▶ _TRY IT_: Only the lines with the string "Sweet" are needed; return each of them from the entries below.

*** INPUT FOR THIS TASK Section Begins ***

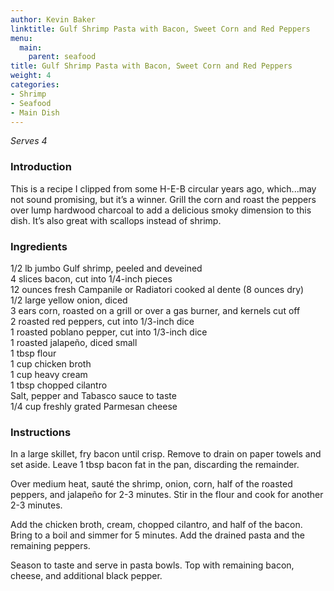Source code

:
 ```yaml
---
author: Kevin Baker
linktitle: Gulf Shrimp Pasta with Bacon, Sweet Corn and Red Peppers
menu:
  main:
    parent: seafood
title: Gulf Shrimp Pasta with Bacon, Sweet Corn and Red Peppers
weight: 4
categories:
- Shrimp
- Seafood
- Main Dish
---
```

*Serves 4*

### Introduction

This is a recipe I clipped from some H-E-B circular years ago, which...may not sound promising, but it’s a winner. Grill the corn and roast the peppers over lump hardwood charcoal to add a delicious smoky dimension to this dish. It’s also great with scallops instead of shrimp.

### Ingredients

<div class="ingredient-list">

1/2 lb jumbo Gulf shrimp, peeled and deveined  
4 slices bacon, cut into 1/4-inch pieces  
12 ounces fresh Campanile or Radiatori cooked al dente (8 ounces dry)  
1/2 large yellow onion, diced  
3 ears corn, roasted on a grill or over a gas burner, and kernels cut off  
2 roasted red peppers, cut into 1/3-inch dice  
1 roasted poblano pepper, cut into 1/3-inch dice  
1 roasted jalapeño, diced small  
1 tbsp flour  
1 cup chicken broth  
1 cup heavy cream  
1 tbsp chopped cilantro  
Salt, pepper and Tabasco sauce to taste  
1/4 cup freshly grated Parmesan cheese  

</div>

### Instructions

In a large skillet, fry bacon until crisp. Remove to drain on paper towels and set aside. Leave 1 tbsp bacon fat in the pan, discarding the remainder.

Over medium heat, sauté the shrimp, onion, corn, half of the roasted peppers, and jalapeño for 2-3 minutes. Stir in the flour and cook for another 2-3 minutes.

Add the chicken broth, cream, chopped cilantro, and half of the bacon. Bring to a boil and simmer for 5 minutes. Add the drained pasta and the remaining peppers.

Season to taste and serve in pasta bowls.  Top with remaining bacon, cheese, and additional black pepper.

*** INPUT FOR THIS TASK Section Ends ***
*** INPUT FOR THIS TASK Section Begins ***

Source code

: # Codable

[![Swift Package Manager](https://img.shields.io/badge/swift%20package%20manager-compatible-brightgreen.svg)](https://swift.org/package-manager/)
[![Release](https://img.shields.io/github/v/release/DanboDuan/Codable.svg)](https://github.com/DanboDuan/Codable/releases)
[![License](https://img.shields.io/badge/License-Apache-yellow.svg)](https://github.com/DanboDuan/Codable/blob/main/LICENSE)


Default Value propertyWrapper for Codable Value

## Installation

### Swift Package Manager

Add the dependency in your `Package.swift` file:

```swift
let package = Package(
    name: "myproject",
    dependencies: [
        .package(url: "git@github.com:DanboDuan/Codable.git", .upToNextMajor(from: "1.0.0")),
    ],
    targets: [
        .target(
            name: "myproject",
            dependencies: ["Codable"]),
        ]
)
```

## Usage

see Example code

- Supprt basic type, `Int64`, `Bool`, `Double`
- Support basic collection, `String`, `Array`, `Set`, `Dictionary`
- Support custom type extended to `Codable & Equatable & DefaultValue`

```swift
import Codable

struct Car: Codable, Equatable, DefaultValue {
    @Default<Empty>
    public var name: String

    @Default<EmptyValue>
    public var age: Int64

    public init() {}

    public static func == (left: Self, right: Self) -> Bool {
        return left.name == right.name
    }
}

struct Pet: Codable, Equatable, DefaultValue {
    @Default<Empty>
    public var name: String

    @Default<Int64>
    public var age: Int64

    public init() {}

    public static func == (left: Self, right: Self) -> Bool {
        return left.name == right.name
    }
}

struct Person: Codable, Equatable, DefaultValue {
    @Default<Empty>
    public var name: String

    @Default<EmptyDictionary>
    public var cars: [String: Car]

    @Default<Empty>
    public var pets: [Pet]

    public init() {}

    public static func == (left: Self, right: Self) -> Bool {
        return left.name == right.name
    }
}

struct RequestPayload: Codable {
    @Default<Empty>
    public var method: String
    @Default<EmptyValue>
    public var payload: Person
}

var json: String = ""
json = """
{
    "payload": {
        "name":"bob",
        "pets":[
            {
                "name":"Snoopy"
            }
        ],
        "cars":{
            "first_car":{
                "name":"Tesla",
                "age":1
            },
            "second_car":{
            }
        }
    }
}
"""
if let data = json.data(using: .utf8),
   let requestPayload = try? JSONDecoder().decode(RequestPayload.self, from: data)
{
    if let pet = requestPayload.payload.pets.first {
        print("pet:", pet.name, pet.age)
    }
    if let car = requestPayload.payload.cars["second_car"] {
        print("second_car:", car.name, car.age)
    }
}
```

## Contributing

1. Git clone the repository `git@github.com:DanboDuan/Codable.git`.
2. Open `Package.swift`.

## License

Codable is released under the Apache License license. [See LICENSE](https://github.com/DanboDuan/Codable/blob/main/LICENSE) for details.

*** INPUT FOR THIS TASK Section Ends ***
*** INPUT FOR THIS TASK Section Begins ***

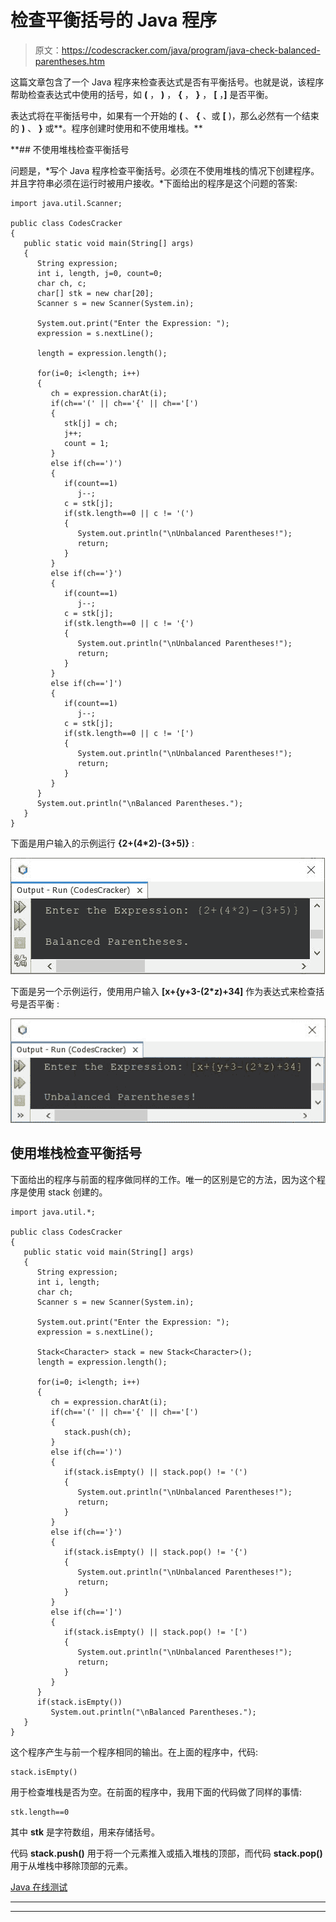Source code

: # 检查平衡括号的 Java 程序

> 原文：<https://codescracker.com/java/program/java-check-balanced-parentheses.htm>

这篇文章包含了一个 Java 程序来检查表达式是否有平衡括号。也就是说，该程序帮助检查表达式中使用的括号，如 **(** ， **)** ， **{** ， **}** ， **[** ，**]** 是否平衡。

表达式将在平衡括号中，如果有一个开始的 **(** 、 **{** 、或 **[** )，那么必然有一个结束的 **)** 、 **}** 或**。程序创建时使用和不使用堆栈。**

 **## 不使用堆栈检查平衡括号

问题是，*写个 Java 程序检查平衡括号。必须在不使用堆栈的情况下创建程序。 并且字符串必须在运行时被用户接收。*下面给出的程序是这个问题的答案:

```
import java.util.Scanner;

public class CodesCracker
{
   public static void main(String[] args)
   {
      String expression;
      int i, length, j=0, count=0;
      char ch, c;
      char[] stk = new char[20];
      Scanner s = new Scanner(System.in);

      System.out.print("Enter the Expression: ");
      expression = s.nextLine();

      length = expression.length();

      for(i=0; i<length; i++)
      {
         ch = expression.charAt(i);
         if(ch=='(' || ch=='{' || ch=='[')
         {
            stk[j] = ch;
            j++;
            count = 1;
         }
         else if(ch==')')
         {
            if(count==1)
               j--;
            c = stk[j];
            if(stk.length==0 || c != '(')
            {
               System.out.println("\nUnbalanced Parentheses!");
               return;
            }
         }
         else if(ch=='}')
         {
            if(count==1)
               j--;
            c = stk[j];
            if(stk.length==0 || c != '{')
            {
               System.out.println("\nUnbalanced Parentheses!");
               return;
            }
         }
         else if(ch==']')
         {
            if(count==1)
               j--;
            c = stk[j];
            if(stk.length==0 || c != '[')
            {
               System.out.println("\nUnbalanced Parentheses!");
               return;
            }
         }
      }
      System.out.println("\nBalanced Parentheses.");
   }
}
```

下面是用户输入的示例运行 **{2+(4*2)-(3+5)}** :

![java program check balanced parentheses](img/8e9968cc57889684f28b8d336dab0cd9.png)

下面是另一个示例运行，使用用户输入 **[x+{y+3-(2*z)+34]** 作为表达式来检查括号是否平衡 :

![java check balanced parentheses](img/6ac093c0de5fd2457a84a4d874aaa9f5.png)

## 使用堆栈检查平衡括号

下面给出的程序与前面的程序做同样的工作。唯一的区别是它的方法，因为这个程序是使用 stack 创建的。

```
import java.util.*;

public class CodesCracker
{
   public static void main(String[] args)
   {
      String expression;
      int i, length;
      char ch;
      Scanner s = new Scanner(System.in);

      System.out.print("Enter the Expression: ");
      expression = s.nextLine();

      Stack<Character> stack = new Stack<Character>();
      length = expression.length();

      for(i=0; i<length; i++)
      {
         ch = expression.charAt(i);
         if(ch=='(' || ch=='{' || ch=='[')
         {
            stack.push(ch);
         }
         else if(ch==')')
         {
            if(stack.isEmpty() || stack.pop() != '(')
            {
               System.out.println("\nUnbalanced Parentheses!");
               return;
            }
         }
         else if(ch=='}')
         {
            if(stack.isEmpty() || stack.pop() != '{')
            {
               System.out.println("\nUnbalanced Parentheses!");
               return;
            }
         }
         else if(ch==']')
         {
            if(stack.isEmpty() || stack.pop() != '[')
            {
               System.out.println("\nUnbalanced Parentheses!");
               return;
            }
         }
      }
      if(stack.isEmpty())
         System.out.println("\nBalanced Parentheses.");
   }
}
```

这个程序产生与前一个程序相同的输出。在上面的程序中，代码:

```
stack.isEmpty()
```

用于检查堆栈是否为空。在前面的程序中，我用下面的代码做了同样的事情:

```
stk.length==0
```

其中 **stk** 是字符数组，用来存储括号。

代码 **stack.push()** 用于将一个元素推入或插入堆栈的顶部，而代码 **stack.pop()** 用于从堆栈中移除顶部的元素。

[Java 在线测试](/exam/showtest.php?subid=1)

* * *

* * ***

*** INPUT FOR THIS TASK Section Ends ***

▶ _SOLVED EXERCISE_:
linktitle: Gulf Shrimp Pasta with Bacon, Sweet Corn and Red Peppers
title: Gulf Shrimp Pasta with Bacon, Sweet Corn and Red Peppers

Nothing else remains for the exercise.